少女
今日もう少し投稿できると思います!
推敲は足りてないかもしれないですねー。
教会に、二人の騎士がいた。
「何か胸騒ぎがする」
白き騎士団、王立国教騎士団の第三団を率いる団長マルランが小さく呟いた。
粗野な言動から騎士らしくない彼だが、戦場では鮮血の聖騎士として恐れられる男だ。
田舎から成り上がり、聖王国によって称号を与えられ正真正銘の聖騎士にまで上り詰めた男。
だが男の願いは成り上がることではない。
ただ一つ強い信念だけをもって生きてきた。
その強い信念から生み出される強靭な精神力こそが、マルランが第三団の者の多くの心を掴み、尊敬される所以だ。
もう一人の騎士、年若いものの優雅で如何にも騎士然とした青年もまた、マルランを尊敬する者の一人だ。彼は若いが、その肩書きは既に第三団の副団長である。
彼は尊敬すべき聖騎士である男が、胸騒ぎがすると言ったことで、一抹の不安を感じ取っていた。
「マルラン様、それはどういった一一」
「おい、ジル。言い忘れてたが、様はやめてくれっての。普通に団長でいいぜ。元々貴族のお前に様とか鳥肌が立つからな」
そんな身分のことなどどうでも良かった。
階級を超えさせるほどに、ジルはマルランを尊敬している。それはともかくジルはマルランに尋ねる。

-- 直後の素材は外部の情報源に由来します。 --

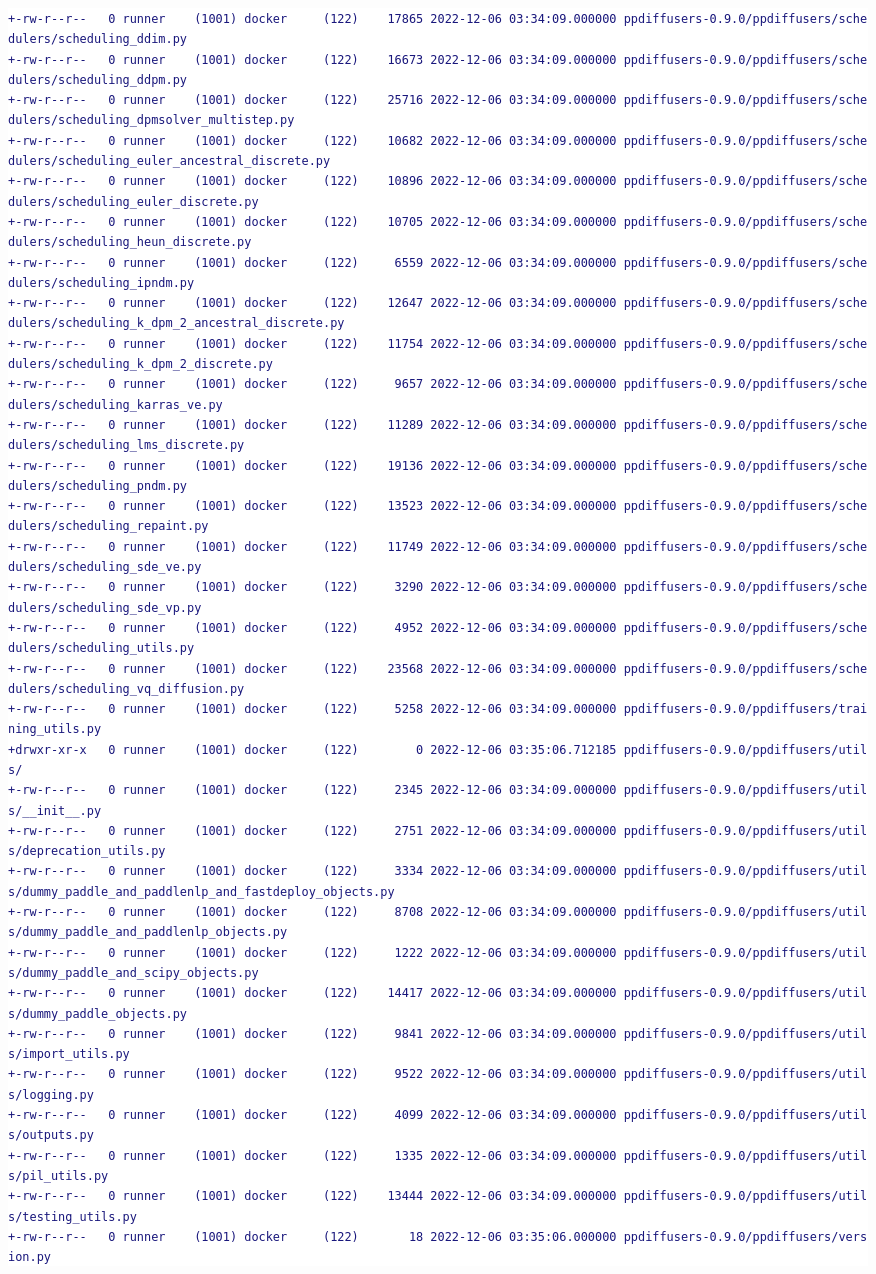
 ```diff
+-rw-r--r--   0 runner    (1001) docker     (122)    17865 2022-12-06 03:34:09.000000 ppdiffusers-0.9.0/ppdiffusers/schedulers/scheduling_ddim.py
+-rw-r--r--   0 runner    (1001) docker     (122)    16673 2022-12-06 03:34:09.000000 ppdiffusers-0.9.0/ppdiffusers/schedulers/scheduling_ddpm.py
+-rw-r--r--   0 runner    (1001) docker     (122)    25716 2022-12-06 03:34:09.000000 ppdiffusers-0.9.0/ppdiffusers/schedulers/scheduling_dpmsolver_multistep.py
+-rw-r--r--   0 runner    (1001) docker     (122)    10682 2022-12-06 03:34:09.000000 ppdiffusers-0.9.0/ppdiffusers/schedulers/scheduling_euler_ancestral_discrete.py
+-rw-r--r--   0 runner    (1001) docker     (122)    10896 2022-12-06 03:34:09.000000 ppdiffusers-0.9.0/ppdiffusers/schedulers/scheduling_euler_discrete.py
+-rw-r--r--   0 runner    (1001) docker     (122)    10705 2022-12-06 03:34:09.000000 ppdiffusers-0.9.0/ppdiffusers/schedulers/scheduling_heun_discrete.py
+-rw-r--r--   0 runner    (1001) docker     (122)     6559 2022-12-06 03:34:09.000000 ppdiffusers-0.9.0/ppdiffusers/schedulers/scheduling_ipndm.py
+-rw-r--r--   0 runner    (1001) docker     (122)    12647 2022-12-06 03:34:09.000000 ppdiffusers-0.9.0/ppdiffusers/schedulers/scheduling_k_dpm_2_ancestral_discrete.py
+-rw-r--r--   0 runner    (1001) docker     (122)    11754 2022-12-06 03:34:09.000000 ppdiffusers-0.9.0/ppdiffusers/schedulers/scheduling_k_dpm_2_discrete.py
+-rw-r--r--   0 runner    (1001) docker     (122)     9657 2022-12-06 03:34:09.000000 ppdiffusers-0.9.0/ppdiffusers/schedulers/scheduling_karras_ve.py
+-rw-r--r--   0 runner    (1001) docker     (122)    11289 2022-12-06 03:34:09.000000 ppdiffusers-0.9.0/ppdiffusers/schedulers/scheduling_lms_discrete.py
+-rw-r--r--   0 runner    (1001) docker     (122)    19136 2022-12-06 03:34:09.000000 ppdiffusers-0.9.0/ppdiffusers/schedulers/scheduling_pndm.py
+-rw-r--r--   0 runner    (1001) docker     (122)    13523 2022-12-06 03:34:09.000000 ppdiffusers-0.9.0/ppdiffusers/schedulers/scheduling_repaint.py
+-rw-r--r--   0 runner    (1001) docker     (122)    11749 2022-12-06 03:34:09.000000 ppdiffusers-0.9.0/ppdiffusers/schedulers/scheduling_sde_ve.py
+-rw-r--r--   0 runner    (1001) docker     (122)     3290 2022-12-06 03:34:09.000000 ppdiffusers-0.9.0/ppdiffusers/schedulers/scheduling_sde_vp.py
+-rw-r--r--   0 runner    (1001) docker     (122)     4952 2022-12-06 03:34:09.000000 ppdiffusers-0.9.0/ppdiffusers/schedulers/scheduling_utils.py
+-rw-r--r--   0 runner    (1001) docker     (122)    23568 2022-12-06 03:34:09.000000 ppdiffusers-0.9.0/ppdiffusers/schedulers/scheduling_vq_diffusion.py
+-rw-r--r--   0 runner    (1001) docker     (122)     5258 2022-12-06 03:34:09.000000 ppdiffusers-0.9.0/ppdiffusers/training_utils.py
+drwxr-xr-x   0 runner    (1001) docker     (122)        0 2022-12-06 03:35:06.712185 ppdiffusers-0.9.0/ppdiffusers/utils/
+-rw-r--r--   0 runner    (1001) docker     (122)     2345 2022-12-06 03:34:09.000000 ppdiffusers-0.9.0/ppdiffusers/utils/__init__.py
+-rw-r--r--   0 runner    (1001) docker     (122)     2751 2022-12-06 03:34:09.000000 ppdiffusers-0.9.0/ppdiffusers/utils/deprecation_utils.py
+-rw-r--r--   0 runner    (1001) docker     (122)     3334 2022-12-06 03:34:09.000000 ppdiffusers-0.9.0/ppdiffusers/utils/dummy_paddle_and_paddlenlp_and_fastdeploy_objects.py
+-rw-r--r--   0 runner    (1001) docker     (122)     8708 2022-12-06 03:34:09.000000 ppdiffusers-0.9.0/ppdiffusers/utils/dummy_paddle_and_paddlenlp_objects.py
+-rw-r--r--   0 runner    (1001) docker     (122)     1222 2022-12-06 03:34:09.000000 ppdiffusers-0.9.0/ppdiffusers/utils/dummy_paddle_and_scipy_objects.py
+-rw-r--r--   0 runner    (1001) docker     (122)    14417 2022-12-06 03:34:09.000000 ppdiffusers-0.9.0/ppdiffusers/utils/dummy_paddle_objects.py
+-rw-r--r--   0 runner    (1001) docker     (122)     9841 2022-12-06 03:34:09.000000 ppdiffusers-0.9.0/ppdiffusers/utils/import_utils.py
+-rw-r--r--   0 runner    (1001) docker     (122)     9522 2022-12-06 03:34:09.000000 ppdiffusers-0.9.0/ppdiffusers/utils/logging.py
+-rw-r--r--   0 runner    (1001) docker     (122)     4099 2022-12-06 03:34:09.000000 ppdiffusers-0.9.0/ppdiffusers/utils/outputs.py
+-rw-r--r--   0 runner    (1001) docker     (122)     1335 2022-12-06 03:34:09.000000 ppdiffusers-0.9.0/ppdiffusers/utils/pil_utils.py
+-rw-r--r--   0 runner    (1001) docker     (122)    13444 2022-12-06 03:34:09.000000 ppdiffusers-0.9.0/ppdiffusers/utils/testing_utils.py
+-rw-r--r--   0 runner    (1001) docker     (122)       18 2022-12-06 03:35:06.000000 ppdiffusers-0.9.0/ppdiffusers/version.py
```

「では団長。それは、あの村の吸血鬼が何かしでかすということなのでしょうか」
今はその胸騒ぎの種が問題なのだ。
「俺にも確信はできないがな」
そういうと、マルランは今一度祈りを捧げる。
騎士は、日頃から教会での祈りを欠かさない。
それは騎士道に則った習慣であり、義務になりがちだが。
一一本当にマルラン団長は絵になる。
彼のそれは心からの信仰なのだ。ジルは観察力に優れ、信仰が本物なのか見極められる。その彼が、マルランの信仰の深さには感服している。
人間性を捨てることは、神に反逆することと同義ではない。強い信仰と信念の前では、道徳破りすらも美徳なのだ。本当に彼は、マルランは、理想的な聖騎士である。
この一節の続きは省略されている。